--- DATASET ENTRIES Enclosed Below ---

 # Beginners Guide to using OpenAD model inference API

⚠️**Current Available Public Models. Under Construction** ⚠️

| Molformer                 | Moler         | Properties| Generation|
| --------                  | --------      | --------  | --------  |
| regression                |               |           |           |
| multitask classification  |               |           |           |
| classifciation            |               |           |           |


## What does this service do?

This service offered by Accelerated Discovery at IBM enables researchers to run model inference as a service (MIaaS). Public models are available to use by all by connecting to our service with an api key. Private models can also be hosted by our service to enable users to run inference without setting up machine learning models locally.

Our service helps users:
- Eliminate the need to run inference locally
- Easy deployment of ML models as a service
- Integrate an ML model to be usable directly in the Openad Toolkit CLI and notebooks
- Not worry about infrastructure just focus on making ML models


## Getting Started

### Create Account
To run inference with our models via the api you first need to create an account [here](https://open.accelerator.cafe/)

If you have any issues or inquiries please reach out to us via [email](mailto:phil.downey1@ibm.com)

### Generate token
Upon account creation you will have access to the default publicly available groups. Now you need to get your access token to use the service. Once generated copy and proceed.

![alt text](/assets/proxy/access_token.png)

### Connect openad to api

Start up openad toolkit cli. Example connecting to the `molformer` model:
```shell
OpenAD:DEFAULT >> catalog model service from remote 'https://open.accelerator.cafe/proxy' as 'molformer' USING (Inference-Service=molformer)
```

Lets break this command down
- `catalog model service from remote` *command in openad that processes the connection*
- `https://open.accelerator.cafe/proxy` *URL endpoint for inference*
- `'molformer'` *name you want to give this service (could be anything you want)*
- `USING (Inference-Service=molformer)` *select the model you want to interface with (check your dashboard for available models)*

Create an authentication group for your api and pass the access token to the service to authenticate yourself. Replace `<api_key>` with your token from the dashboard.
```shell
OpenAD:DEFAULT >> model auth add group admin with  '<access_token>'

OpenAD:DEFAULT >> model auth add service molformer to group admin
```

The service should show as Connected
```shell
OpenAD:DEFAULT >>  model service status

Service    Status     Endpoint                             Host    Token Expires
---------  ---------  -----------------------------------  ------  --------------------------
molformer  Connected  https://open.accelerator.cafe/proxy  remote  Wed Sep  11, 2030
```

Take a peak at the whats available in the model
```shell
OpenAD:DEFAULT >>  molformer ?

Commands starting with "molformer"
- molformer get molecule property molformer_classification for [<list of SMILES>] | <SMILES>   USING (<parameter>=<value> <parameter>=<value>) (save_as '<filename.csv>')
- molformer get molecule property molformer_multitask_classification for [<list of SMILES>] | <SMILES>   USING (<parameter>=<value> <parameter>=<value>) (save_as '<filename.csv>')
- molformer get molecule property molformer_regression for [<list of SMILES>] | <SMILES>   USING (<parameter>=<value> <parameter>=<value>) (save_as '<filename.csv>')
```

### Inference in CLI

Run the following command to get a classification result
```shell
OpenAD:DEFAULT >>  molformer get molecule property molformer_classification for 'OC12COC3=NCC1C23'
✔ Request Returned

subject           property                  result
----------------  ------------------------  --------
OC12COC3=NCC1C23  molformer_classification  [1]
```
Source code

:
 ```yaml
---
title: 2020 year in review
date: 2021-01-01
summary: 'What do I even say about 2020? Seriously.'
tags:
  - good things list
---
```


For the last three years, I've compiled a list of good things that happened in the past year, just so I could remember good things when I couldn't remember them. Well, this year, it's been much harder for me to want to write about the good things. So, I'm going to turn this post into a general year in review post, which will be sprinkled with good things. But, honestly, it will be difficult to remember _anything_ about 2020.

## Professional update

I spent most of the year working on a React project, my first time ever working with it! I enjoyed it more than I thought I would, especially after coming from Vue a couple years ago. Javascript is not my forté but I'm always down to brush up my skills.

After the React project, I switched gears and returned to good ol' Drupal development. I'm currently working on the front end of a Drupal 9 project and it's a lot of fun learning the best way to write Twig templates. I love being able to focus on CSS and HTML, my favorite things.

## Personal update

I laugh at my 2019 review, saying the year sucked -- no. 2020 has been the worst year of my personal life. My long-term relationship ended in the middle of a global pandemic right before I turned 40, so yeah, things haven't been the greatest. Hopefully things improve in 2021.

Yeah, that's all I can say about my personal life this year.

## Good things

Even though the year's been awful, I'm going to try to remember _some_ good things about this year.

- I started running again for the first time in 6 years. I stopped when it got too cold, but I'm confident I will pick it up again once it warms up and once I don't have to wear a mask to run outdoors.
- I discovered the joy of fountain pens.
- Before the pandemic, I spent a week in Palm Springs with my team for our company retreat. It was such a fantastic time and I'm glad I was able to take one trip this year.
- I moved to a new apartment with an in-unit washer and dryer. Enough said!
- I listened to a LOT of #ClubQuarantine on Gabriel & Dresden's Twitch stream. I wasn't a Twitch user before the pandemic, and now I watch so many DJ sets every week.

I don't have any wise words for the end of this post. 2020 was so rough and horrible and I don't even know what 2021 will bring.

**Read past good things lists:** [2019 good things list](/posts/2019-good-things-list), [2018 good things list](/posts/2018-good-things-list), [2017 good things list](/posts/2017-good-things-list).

--- End of Enclosed DATASET ENTRIES ---

WHAT THE TASK ASKS:
The lines from the one containing "I laugh at my" through the last line of the records are to be transcribed exactly, with nothing else added.

YOUR SOLUTION:
I laugh at my 2019 review, saying the year sucked -- no. 2020 has been the worst year of my personal life. My long-term relationship ended in the middle of a global pandemic right before I turned 40, so yeah, things haven't been the greatest. Hopefully things improve in 2021.

Yeah, that's all I can say about my personal life this year.

## Good things

Even though the year's been awful, I'm going to try to remember _some_ good things about this year.

- I started running again for the first time in 6 years. I stopped when it got too cold, but I'm confident I will pick it up again once it warms up and once I don't have to wear a mask to run outdoors.
- I discovered the joy of fountain pens.
- Before the pandemic, I spent a week in Palm Springs with my team for our company retreat. It was such a fantastic time and I'm glad I was able to take one trip this year.
- I moved to a new apartment with an in-unit washer and dryer. Enough said!
- I listened to a LOT of #ClubQuarantine on Gabriel & Dresden's Twitch stream. I wasn't a Twitch user before the pandemic, and now I watch so many DJ sets every week.

I don't have any wise words for the end of this post. 2020 was so rough and horrible and I don't even know what 2021 will bring.

**Read past good things lists:** [2019 good things list](/posts/2019-good-things-list), [2018 good things list](/posts/2018-good-things-list), [2017 good things list](/posts/2017-good-things-list).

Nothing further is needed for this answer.